In conclusion, usually, when the ACC is similar, a higher EMC indicates better model performance.
3 Explanation of the Importance of Emotional Polarity
Additionally, we illustrate the importance of emotional polarity by analyzing the classification confusion matrices of three mainstream methods (OSANet, SimEmo, MSPNet). The confusion matrices show that, in most cases, misclassifications tend to occur within categories with the same emotional polarity. However, some categories are also misclassified into those with opposite polarity. A considerable number of studies, such as S2VER, EASE[7] and TSL[8], address issues in the emotional domain through emotional polarity. This indicates that emotional polarity is a crucial feature of emotions, both from the perspective of human cognition and experimental results.
4 User Study
We provided a schematic diagram of the User study process.
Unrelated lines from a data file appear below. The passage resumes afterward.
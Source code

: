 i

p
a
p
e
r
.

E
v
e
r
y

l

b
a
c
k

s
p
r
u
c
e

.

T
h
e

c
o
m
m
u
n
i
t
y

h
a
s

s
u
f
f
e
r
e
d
We selected images that were misclassified by both models, then created a questionnaire with the two misclassification results and "Indistinct", asking users to choose “which emotion is closer to the picture’s emotion?”
References
[1].Li, Junnan, Caiming Xiong, and Steven CH Hoi. "Comatch: Semi-supervised learning with contrastive graph regularization." Proceedings of the IEEE/CVF international conference on computer vision. 2021.
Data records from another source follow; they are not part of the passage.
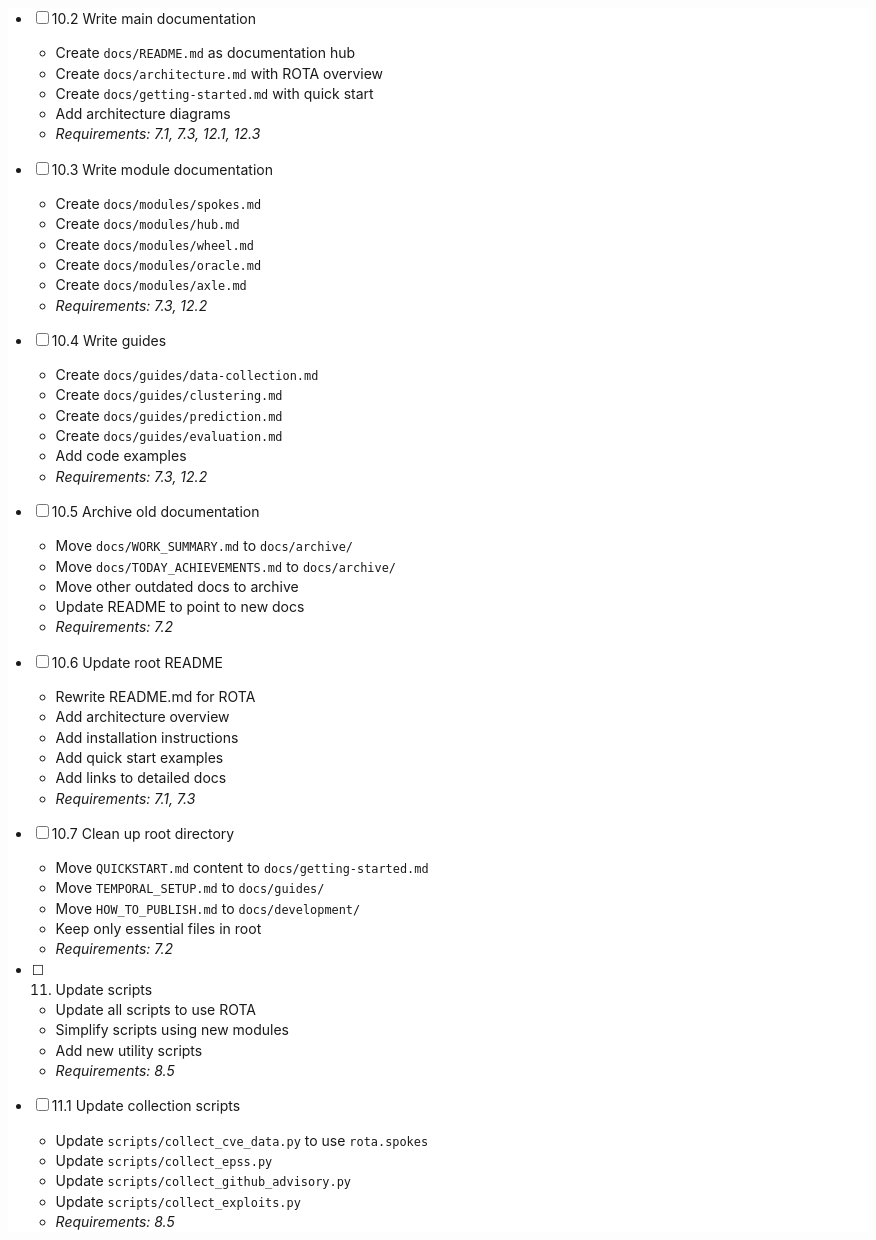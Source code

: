 - [ ] 10.2 Write main documentation
  - Create `docs/README.md` as documentation hub
  - Create `docs/architecture.md` with ROTA overview
  - Create `docs/getting-started.md` with quick start
  - Add architecture diagrams
  - _Requirements: 7.1, 7.3, 12.1, 12.3_

- [ ] 10.3 Write module documentation
  - Create `docs/modules/spokes.md`
  - Create `docs/modules/hub.md`
  - Create `docs/modules/wheel.md`
  - Create `docs/modules/oracle.md`
  - Create `docs/modules/axle.md`
  - _Requirements: 7.3, 12.2_

- [ ] 10.4 Write guides
  - Create `docs/guides/data-collection.md`
  - Create `docs/guides/clustering.md`
  - Create `docs/guides/prediction.md`
  - Create `docs/guides/evaluation.md`
  - Add code examples
  - _Requirements: 7.3, 12.2_

- [ ] 10.5 Archive old documentation
  - Move `docs/WORK_SUMMARY.md` to `docs/archive/`
  - Move `docs/TODAY_ACHIEVEMENTS.md` to `docs/archive/`
  - Move other outdated docs to archive
  - Update README to point to new docs
  - _Requirements: 7.2_

- [ ] 10.6 Update root README
  - Rewrite README.md for ROTA
  - Add architecture overview
  - Add installation instructions
  - Add quick start examples
  - Add links to detailed docs
  - _Requirements: 7.1, 7.3_

- [ ] 10.7 Clean up root directory
  - Move `QUICKSTART.md` content to `docs/getting-started.md`
  - Move `TEMPORAL_SETUP.md` to `docs/guides/`
  - Move `HOW_TO_PUBLISH.md` to `docs/development/`
  - Keep only essential files in root
  - _Requirements: 7.2_

- [ ] 11. Update scripts
  - Update all scripts to use ROTA
  - Simplify scripts using new modules
  - Add new utility scripts
  - _Requirements: 8.5_

- [ ] 11.1 Update collection scripts
  - Update `scripts/collect_cve_data.py` to use `rota.spokes`
  - Update `scripts/collect_epss.py`
  - Update `scripts/collect_github_advisory.py`
  - Update `scripts/collect_exploits.py`
  - _Requirements: 8.5_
[2].Zheng, Mingkai, et al. "Simmatch: Semi-supervised learning with similarity matching." Proceedings of the IEEE/CVF Conference on Computer Vision and Pattern Recognition. 2022.
[3].Chen, Hao, et al. "SoftMatch: Addressing the Quantity-Quality Tradeoff in Semi-supervised Learning." The Eleventh International Conference on Learning Representations.
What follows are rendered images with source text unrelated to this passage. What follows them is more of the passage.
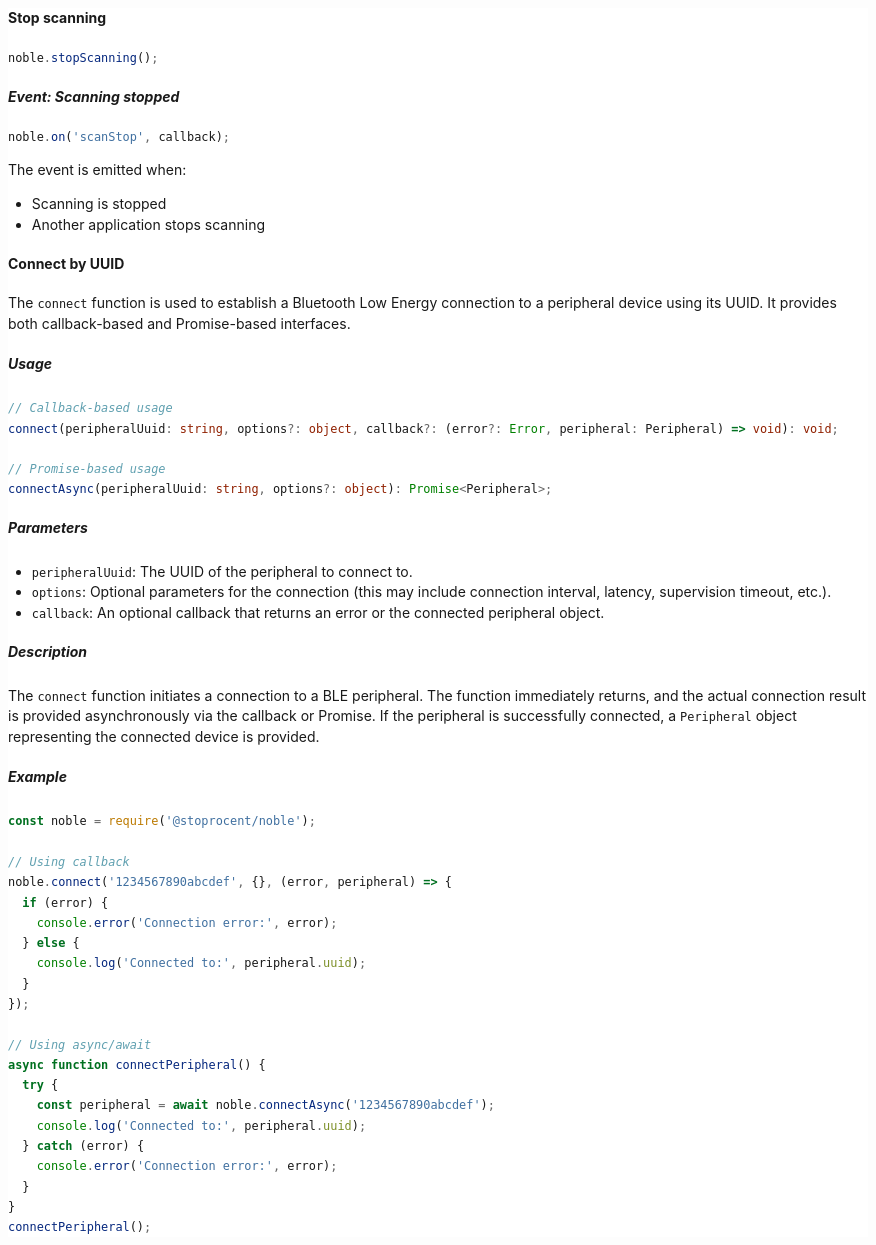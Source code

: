 #### Stop scanning

```javascript
noble.stopScanning();
```

#### _Event: Scanning stopped_

```javascript
noble.on('scanStop', callback);
```

The event is emitted when:
* Scanning is stopped
* Another application stops scanning

#### Connect by UUID

The `connect` function is used to establish a Bluetooth Low Energy connection to a peripheral device using its UUID. It provides both callback-based and Promise-based interfaces.

##### Usage

```typescript
// Callback-based usage
connect(peripheralUuid: string, options?: object, callback?: (error?: Error, peripheral: Peripheral) => void): void;

// Promise-based usage
connectAsync(peripheralUuid: string, options?: object): Promise<Peripheral>;
```

##### Parameters
- `peripheralUuid`: The UUID of the peripheral to connect to.
- `options`: Optional parameters for the connection (this may include connection interval, latency, supervision timeout, etc.).
- `callback`: An optional callback that returns an error or the connected peripheral object.

##### Description
The `connect` function initiates a connection to a BLE peripheral. The function immediately returns, and the actual connection result is provided asynchronously via the callback or Promise. If the peripheral is successfully connected, a `Peripheral` object representing the connected device is provided.

##### Example

```javascript
const noble = require('@stoprocent/noble');

// Using callback
noble.connect('1234567890abcdef', {}, (error, peripheral) => {
  if (error) {
    console.error('Connection error:', error);
  } else {
    console.log('Connected to:', peripheral.uuid);
  }
});

// Using async/await
async function connectPeripheral() {
  try {
    const peripheral = await noble.connectAsync('1234567890abcdef');
    console.log('Connected to:', peripheral.uuid);
  } catch (error) {
    console.error('Connection error:', error);
  }
}
connectPeripheral();
```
[4].Wang, Yidong, et al. "FreeMatch: Self-adaptive Thresholding for Semi-supervised Learning." The Eleventh International Conference on Learning Representations. 2022.
[5].Bertinetto, Luca, et al. "Making better mistakes: Leveraging class hierarchies with deep networks." Proceedings of the IEEE/CVF conference on computer vision and pattern recognition. 2020.
[6].Yao, Xingxu, et al. "Adaptive deep metric learning for affective image retrieval and classification." IEEE Transactions on Multimedia 23 (2020): 1640-1653.
[7].Wang, Lijuan, et al. "Ease: Robust facial expression recognition via emotion ambiguity-sensitive cooperative networks." Proceedings of the 30th ACM international conference on multimedia. 2022.
[8].Zhang, Zhicheng, and Jufeng Yang. "Temporal sentiment localization: Listen and look in untrimmed videos." Proceedings of the 30th ACM International Conference on Multimedia. 2022.
After the rebuttal period, the paper received three ratings of borderline accept and one of borderline reject.
The paper proposes to evaluate the performance in visual emotion recognition by considering the distance between different emotions on Mikel’s emotion wheel. Experimental results are conducted in semi-supervised learning on emotion recognition. The reviewers overall agree the approach is novel and innovative. Strengths of the paper include aiding in model selection and threshold adjustment with semi-supervised learning, validation through user studies, improved performance over baselines, and the novelty of new measure is good.
The original concerns, raised by the reviewers, include too few comparisons, confusing description of the evaluation and annotation, applicability of Mikel’s wheel to Ekman’s six basic emotions, multiple emotions occurring at once not being considered, separation of related emotions, and no fully supervised learning experiments.
The authors and reviewers took part in a good discussion during the rebuttal phase, with the authors providing significant clarification and new experimental results resulting in multiple reviewers increasing their scores. After the rebuttal phase, the paper strengths outweigh weaknesses as many of them were addressed. This paper can be accepted for publication.